(Source texts of formatted documents)
►
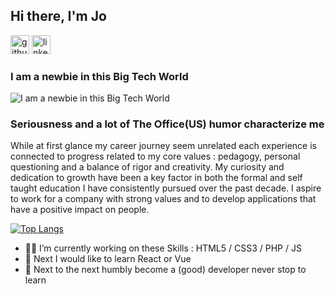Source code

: ## Hi there, I'm **Jo** 
[<img src='https://cdn.jsdelivr.net/npm/simple-icons@3.0.1/icons/github.svg' alt='github' height='30'>](https://github.com/FzJo)  [<img src='https://cdn.jsdelivr.net/npm/simple-icons@3.0.1/icons/linkedin.svg' alt='linkedin' height='30'>](https://www.linkedin.com/in/jfenza/) 
### I am a newbie in this Big Tech World
![I am a newbie in this Big Tech World](./images/jofz_github_banner_smaller.png)

### **Seriousness** and a lot of The Office(US) humor characterize me

While at first glance my career journey seem unrelated each experience is connected to progress related to my core values : pedagogy, personal questioning and a balance of rigor and creativity. My curiosity and dedication to growth have been a key factor in both the formal and self taught education I have consistently pursued over the past decade. 
I aspire to work for a company with strong values ​​and to develop applications that have a positive impact on people.

[![Top Langs](https://github-readme-stats.vercel.app/api/top-langs/?username=FzJo&layout=compact&theme=onedark&count_private=true)](https://github.com/anuraghazra/github-readme-stats)

* 👨‍💻 I’m currently working on these Skills : HTML5 / CSS3 / PHP / JS 
* 📖 Next I would like to learn React or Vue
* 🔭 Next to the next humbly become a (good) developer never stop to learn

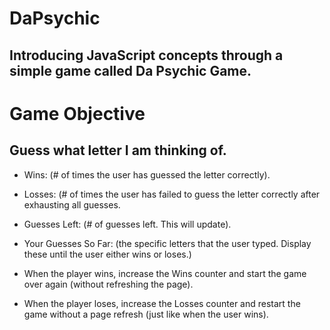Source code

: # DaPsychic
## Introducing JavaScript concepts through a simple game called Da Psychic Game. 

# Game Objective
## Guess what letter I am thinking of.

* Wins: (# of times the user has guessed the letter correctly).

* Losses: (# of times the user has failed to guess the letter correctly after exhausting all guesses.

* Guesses Left: (# of guesses left. This will update).

* Your Guesses So Far: (the specific letters that the user typed. Display these until the user either wins or loses.)

* When the player wins, increase the Wins counter and start the game over again (without refreshing the page).

* When the player loses, increase the Losses counter and restart the game without a page refresh (just like when the user wins).
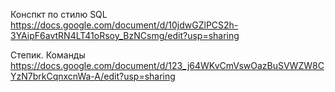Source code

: Конспкт по стилю SQL
https://docs.google.com/document/d/10jdwGZlPCS2h-3YAipF6avtRN4LT41oRsoy_BzNCsmg/edit?usp=sharing

Степик. Команды
https://docs.google.com/document/d/123_j64WKvCmVswOazBuSVWZW8CYzN7brkCqnxcnWa-A/edit?usp=sharing

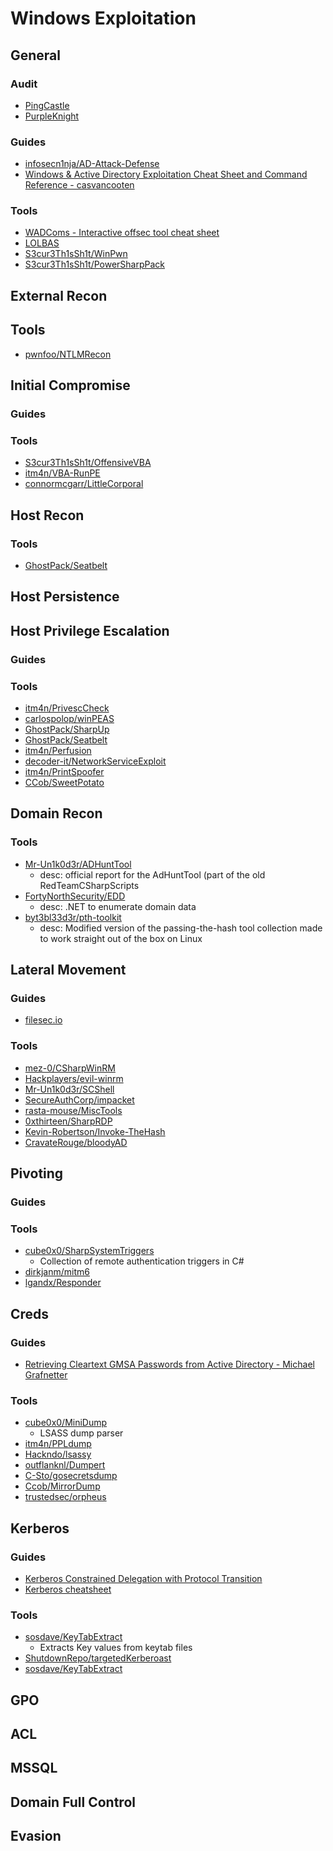 # Windows Exploitation

## General

### Audit
- [PingCastle](https://www.pingcastle.com/)
- [PurpleKnight](https://www.purple-knight.com/)

### Guides
- [infosecn1nja/AD-Attack-Defense](https://github.com/infosecn1nja/AD-Attack-Defense)
- [Windows & Active Directory Exploitation Cheat Sheet and Command Reference - casvancooten](https://casvancooten.com/posts/2020/11/windows-active-directory-exploitation-cheat-sheet-and-command-reference/)

### Tools
- [WADComs - Interactive offsec tool cheat sheet](https://wadcoms.github.io/)
- [LOLBAS](https://lolbas-project.github.io/)
- [S3cur3Th1sSh1t/WinPwn](https://github.com/S3cur3Th1sSh1t/WinPwn)
- [S3cur3Th1sSh1t/PowerSharpPack](https://github.com/S3cur3Th1sSh1t/PowerSharpPack)

## External Recon

## Tools
- [pwnfoo/NTLMRecon](https://github.com/pwnfoo/NTLMRecon)

## Initial Compromise

### Guides

### Tools
- [S3cur3Th1sSh1t/OffensiveVBA](https://github.com/S3cur3Th1sSh1t/OffensiveVBA)
- [itm4n/VBA-RunPE](https://github.com/itm4n/VBA-RunPE)
- [connormcgarr/LittleCorporal](https://github.com/connormcgarr/LittleCorporal)

## Host Recon

### Tools
* [GhostPack/Seatbelt](https://github.com/GhostPack/Seatbelt)

## Host Persistence

## Host Privilege Escalation

### Guides

### Tools
- [itm4n/PrivescCheck](https://github.com/itm4n/PrivescCheck)
- [carlospolop/winPEAS](https://github.com/carlospolop/PEASS-ng/tree/master/winPEAS)
- [GhostPack/SharpUp](https://github.com/GhostPack/SharpUp)
- [GhostPack/Seatbelt](https://github.com/GhostPack/Seatbelt)
- [itm4n/Perfusion](https://github.com/itm4n/Perfusion)
- [decoder-it/NetworkServiceExploit](https://github.com/decoder-it/NetworkServiceExploit)
- [itm4n/PrintSpoofer](https://github.com/itm4n/PrintSpoofer)
- [CCob/SweetPotato](https://github.com/CCob/SweetPotato)

## Domain Recon

### Tools
- [Mr-Un1k0d3r/ADHuntTool](https://github.com/Mr-Un1k0d3r/ADHuntTool)
    - desc: official report for the AdHuntTool (part of the old RedTeamCSharpScripts 
- [FortyNorthSecurity/EDD](https://github.com/FortyNorthSecurity/EDD)
    - desc: .NET to enumerate domain data
- [byt3bl33d3r/pth-toolkit](https://github.com/byt3bl33d3r/pth-toolkit)
    - desc: Modified version of the passing-the-hash tool collection made to work straight out of the box on Linux

## Lateral Movement

### Guides
- [filesec.io](https://filesec.io/)

### Tools
- [mez-0/CSharpWinRM](https://github.com/mez-0/CSharpWinRM)
- [Hackplayers/evil-winrm](https://github.com/Hackplayers/evil-winrm)
- [Mr-Un1k0d3r/SCShell](https://github.com/Mr-Un1k0d3r/SCShell)
- [SecureAuthCorp/impacket](https://github.com/SecureAuthCorp/impacket)
- [rasta-mouse/MiscTools](https://github.com/rasta-mouse/MiscTools)
- [0xthirteen/SharpRDP](https://github.com/0xthirteen/SharpRDP)
- [Kevin-Robertson/Invoke-TheHash](https://github.com/Kevin-Robertson/Invoke-TheHash)
- [CravateRouge/bloodyAD](https://github.com/CravateRouge/bloodyAD)

## Pivoting

### Guides

### Tools
- [cube0x0/SharpSystemTriggers](https://github.com/cube0x0/SharpSystemTriggers)
    - Collection of remote authentication triggers in C# 
- [dirkjanm/mitm6](https://github.com/dirkjanm/mitm6)
- [lgandx/Responder](https://github.com/lgandx/Responder)

## Creds

### Guides
- [Retrieving Cleartext GMSA Passwords from Active Directory - Michael Grafnetter ](https://www.dsinternals.com/en/retrieving-cleartext-gmsa-passwords-from-active-directory/)

### Tools
- [cube0x0/MiniDump](https://github.com/cube0x0/MiniDump)
    - LSASS dump parser
- [itm4n/PPLdump](https://github.com/itm4n/PPLdump)
- [Hackndo/lsassy](https://github.com/Hackndo/lsassy)
- [outflanknl/Dumpert](https://github.com/outflanknl/Dumpert)
- [C-Sto/gosecretsdump](https://github.com/C-Sto/gosecretsdump)
- [Ccob/MirrorDump](https://github.com/Ccob/MirrorDump)
- [trustedsec/orpheus](https://github.com/trustedsec/orpheus)

## Kerberos

### Guides
- [Kerberos Constrained Delegation with Protocol Transition](https://phackt.com/en-kerberos-constrained-delegation-with-protocol-transition)
- [Kerberos cheatsheet](https://gist.github.com/TarlogicSecurity/2f221924fef8c14a1d8e29f3cb5c5c4a)

### Tools
- [sosdave/KeyTabExtract](https://github.com/sosdave/KeyTabExtract)
    - Extracts Key values from keytab files
- [ShutdownRepo/targetedKerberoast](https://github.com/ShutdownRepo/targetedKerberoast)
- [sosdave/KeyTabExtract](https://github.com/sosdave/KeyTabExtract)

## GPO

## ACL

## MSSQL

## Domain Full Control

## Evasion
◄
Your assignment: Pick out and copy the lines of the entries that hold the string "Tech".

Answer for the task:
### I am a newbie in this Big Tech World
![I am a newbie in this Big Tech World](./images/jofz_github_banner_smaller.png)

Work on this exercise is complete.